Could you find every line in the records below that contains the word "description" and copy it?

========================================

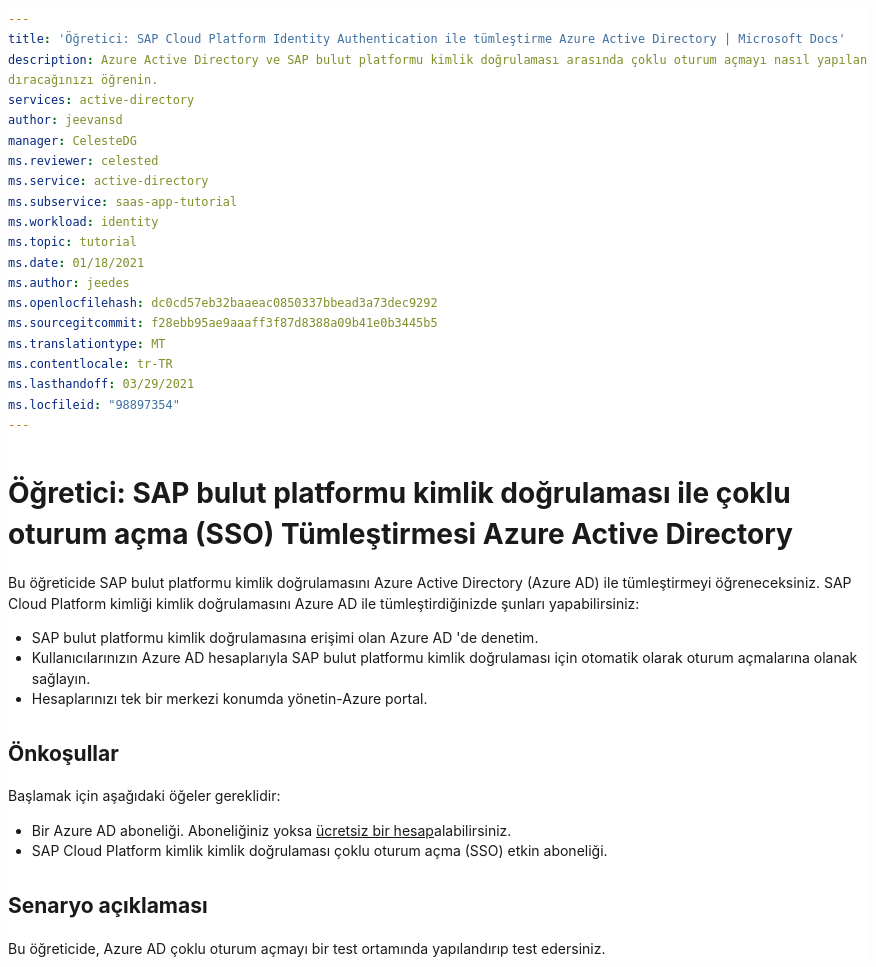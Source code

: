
```yaml
---
title: 'Öğretici: SAP Cloud Platform Identity Authentication ile tümleştirme Azure Active Directory | Microsoft Docs'
description: Azure Active Directory ve SAP bulut platformu kimlik doğrulaması arasında çoklu oturum açmayı nasıl yapılandıracağınızı öğrenin.
services: active-directory
author: jeevansd
manager: CelesteDG
ms.reviewer: celested
ms.service: active-directory
ms.subservice: saas-app-tutorial
ms.workload: identity
ms.topic: tutorial
ms.date: 01/18/2021
ms.author: jeedes
ms.openlocfilehash: dc0cd57eb32baaeac0850337bbead3a73dec9292
ms.sourcegitcommit: f28ebb95ae9aaaff3f87d8388a09b41e0b3445b5
ms.translationtype: MT
ms.contentlocale: tr-TR
ms.lasthandoff: 03/29/2021
ms.locfileid: "98897354"
---
```

# <a name="tutorial-azure-active-directory-single-sign-on-sso-integration-with-sap-cloud-platform-identity-authentication"></a>Öğretici: SAP bulut platformu kimlik doğrulaması ile çoklu oturum açma (SSO) Tümleştirmesi Azure Active Directory

Bu öğreticide SAP bulut platformu kimlik doğrulamasını Azure Active Directory (Azure AD) ile tümleştirmeyi öğreneceksiniz. SAP Cloud Platform kimliği kimlik doğrulamasını Azure AD ile tümleştirdiğinizde şunları yapabilirsiniz:

* SAP bulut platformu kimlik doğrulamasına erişimi olan Azure AD 'de denetim.
* Kullanıcılarınızın Azure AD hesaplarıyla SAP bulut platformu kimlik doğrulaması için otomatik olarak oturum açmalarına olanak sağlayın.
* Hesaplarınızı tek bir merkezi konumda yönetin-Azure portal.

## <a name="prerequisites"></a>Önkoşullar

Başlamak için aşağıdaki öğeler gereklidir:

* Bir Azure AD aboneliği. Aboneliğiniz yoksa [ücretsiz bir hesap](https://azure.microsoft.com/free/)alabilirsiniz.
* SAP Cloud Platform kimlik kimlik doğrulaması çoklu oturum açma (SSO) etkin aboneliği.

## <a name="scenario-description"></a>Senaryo açıklaması

Bu öğreticide, Azure AD çoklu oturum açmayı bir test ortamında yapılandırıp test edersiniz.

========================================

## Output for this exercise
description: Azure Active Directory ve SAP bulut platformu kimlik doğrulaması arasında çoklu oturum açmayı nasıl yapılandıracağınızı öğrenin.
## <a name="scenario-description"></a>Senaryo açıklaması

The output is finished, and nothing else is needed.